■ WHAT YOU WILL DO
Go through the lines below and tally each one holding "article". Write only the total.

■ DATA RECORDS
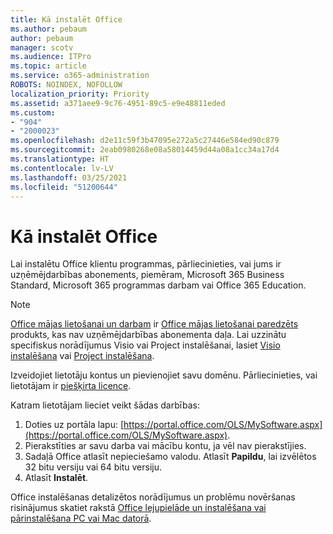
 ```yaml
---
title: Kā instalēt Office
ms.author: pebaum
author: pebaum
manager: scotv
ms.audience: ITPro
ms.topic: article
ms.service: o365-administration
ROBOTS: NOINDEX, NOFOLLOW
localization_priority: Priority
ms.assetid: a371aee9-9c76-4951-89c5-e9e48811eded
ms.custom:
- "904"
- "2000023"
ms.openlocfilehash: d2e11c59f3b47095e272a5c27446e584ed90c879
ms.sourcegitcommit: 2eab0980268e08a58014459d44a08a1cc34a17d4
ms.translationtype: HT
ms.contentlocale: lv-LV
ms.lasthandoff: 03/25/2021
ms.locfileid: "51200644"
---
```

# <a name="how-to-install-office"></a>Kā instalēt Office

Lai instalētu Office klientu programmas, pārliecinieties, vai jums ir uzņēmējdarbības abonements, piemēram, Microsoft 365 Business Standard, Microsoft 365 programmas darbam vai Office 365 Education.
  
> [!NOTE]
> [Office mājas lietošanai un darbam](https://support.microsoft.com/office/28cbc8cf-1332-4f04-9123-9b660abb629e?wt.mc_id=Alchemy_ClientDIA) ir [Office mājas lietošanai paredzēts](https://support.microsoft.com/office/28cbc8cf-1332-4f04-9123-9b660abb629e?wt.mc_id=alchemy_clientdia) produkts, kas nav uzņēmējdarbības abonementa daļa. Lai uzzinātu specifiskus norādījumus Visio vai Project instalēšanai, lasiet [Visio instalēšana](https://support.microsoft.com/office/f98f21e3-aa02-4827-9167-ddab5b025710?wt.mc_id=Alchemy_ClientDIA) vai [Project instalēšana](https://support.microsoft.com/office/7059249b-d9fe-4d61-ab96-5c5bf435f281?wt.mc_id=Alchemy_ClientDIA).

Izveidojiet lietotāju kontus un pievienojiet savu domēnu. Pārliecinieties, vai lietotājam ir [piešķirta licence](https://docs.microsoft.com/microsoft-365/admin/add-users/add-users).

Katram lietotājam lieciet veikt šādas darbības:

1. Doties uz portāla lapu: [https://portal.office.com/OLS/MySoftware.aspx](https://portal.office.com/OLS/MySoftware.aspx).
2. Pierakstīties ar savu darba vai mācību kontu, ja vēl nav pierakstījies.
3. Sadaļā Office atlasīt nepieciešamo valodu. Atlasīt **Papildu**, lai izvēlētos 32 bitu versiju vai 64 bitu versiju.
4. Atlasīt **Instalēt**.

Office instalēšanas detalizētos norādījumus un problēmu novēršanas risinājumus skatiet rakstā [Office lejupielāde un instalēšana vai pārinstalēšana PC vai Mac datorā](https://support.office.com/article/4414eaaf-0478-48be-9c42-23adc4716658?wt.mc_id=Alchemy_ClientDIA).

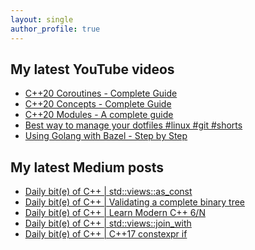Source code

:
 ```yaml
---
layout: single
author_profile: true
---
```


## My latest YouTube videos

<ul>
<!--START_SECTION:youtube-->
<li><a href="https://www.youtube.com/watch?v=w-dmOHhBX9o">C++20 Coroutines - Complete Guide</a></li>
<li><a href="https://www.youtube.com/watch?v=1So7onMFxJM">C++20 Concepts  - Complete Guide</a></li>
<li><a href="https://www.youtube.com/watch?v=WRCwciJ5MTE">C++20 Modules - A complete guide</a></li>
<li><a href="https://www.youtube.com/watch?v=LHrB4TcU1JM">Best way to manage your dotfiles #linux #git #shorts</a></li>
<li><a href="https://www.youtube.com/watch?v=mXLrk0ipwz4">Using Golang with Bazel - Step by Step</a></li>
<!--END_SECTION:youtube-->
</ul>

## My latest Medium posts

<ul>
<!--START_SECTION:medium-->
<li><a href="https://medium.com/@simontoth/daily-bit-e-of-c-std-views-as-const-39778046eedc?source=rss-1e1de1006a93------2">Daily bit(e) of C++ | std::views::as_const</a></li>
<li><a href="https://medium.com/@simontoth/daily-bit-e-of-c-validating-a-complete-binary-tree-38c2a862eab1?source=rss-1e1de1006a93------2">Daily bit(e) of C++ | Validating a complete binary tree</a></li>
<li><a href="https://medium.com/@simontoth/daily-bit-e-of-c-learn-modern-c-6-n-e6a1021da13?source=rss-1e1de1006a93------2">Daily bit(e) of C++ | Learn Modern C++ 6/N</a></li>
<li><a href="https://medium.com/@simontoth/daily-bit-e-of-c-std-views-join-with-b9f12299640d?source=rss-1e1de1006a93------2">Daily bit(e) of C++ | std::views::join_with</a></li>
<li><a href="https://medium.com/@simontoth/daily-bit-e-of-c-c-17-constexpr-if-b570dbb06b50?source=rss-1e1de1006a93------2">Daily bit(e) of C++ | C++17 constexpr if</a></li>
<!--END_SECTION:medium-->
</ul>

* * *

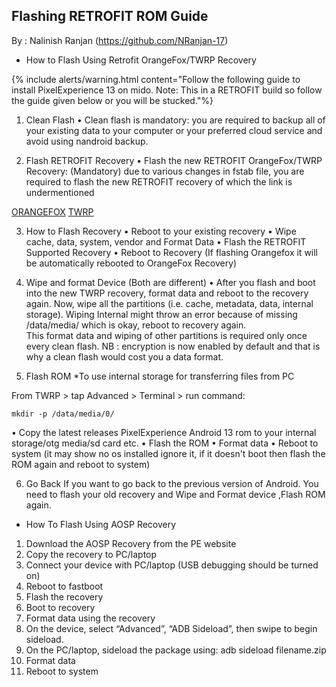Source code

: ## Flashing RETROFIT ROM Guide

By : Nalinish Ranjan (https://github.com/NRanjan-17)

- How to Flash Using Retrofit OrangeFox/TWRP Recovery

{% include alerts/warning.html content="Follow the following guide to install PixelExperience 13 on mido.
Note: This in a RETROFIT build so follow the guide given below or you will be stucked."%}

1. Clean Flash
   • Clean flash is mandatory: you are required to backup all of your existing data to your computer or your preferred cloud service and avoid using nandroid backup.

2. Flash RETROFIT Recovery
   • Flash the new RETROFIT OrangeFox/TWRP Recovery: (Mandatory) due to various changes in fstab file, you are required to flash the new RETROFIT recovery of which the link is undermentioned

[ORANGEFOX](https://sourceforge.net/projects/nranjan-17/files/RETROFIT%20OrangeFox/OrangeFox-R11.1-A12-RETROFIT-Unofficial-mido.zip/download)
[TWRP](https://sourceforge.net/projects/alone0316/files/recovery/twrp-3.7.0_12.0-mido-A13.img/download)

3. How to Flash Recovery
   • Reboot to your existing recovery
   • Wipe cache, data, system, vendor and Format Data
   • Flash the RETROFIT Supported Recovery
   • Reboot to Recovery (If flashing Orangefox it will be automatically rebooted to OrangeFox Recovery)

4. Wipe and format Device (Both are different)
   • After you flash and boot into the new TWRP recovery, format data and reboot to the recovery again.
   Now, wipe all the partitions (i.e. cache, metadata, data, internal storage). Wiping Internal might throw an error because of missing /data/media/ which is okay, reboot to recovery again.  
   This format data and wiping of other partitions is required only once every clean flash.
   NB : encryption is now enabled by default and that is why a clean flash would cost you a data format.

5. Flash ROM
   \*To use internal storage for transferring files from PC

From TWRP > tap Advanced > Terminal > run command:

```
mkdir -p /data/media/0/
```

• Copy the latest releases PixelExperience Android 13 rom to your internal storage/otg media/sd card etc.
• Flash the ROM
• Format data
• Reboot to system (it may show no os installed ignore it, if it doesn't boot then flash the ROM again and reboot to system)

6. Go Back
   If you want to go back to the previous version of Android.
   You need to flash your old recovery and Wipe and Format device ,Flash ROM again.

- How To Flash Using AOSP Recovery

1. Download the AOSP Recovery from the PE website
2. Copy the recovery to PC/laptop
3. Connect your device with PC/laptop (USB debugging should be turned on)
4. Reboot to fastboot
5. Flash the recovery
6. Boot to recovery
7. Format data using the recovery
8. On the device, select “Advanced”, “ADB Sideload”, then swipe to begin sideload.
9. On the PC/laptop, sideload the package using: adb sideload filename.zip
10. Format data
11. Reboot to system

■ FINAL ANSWER
2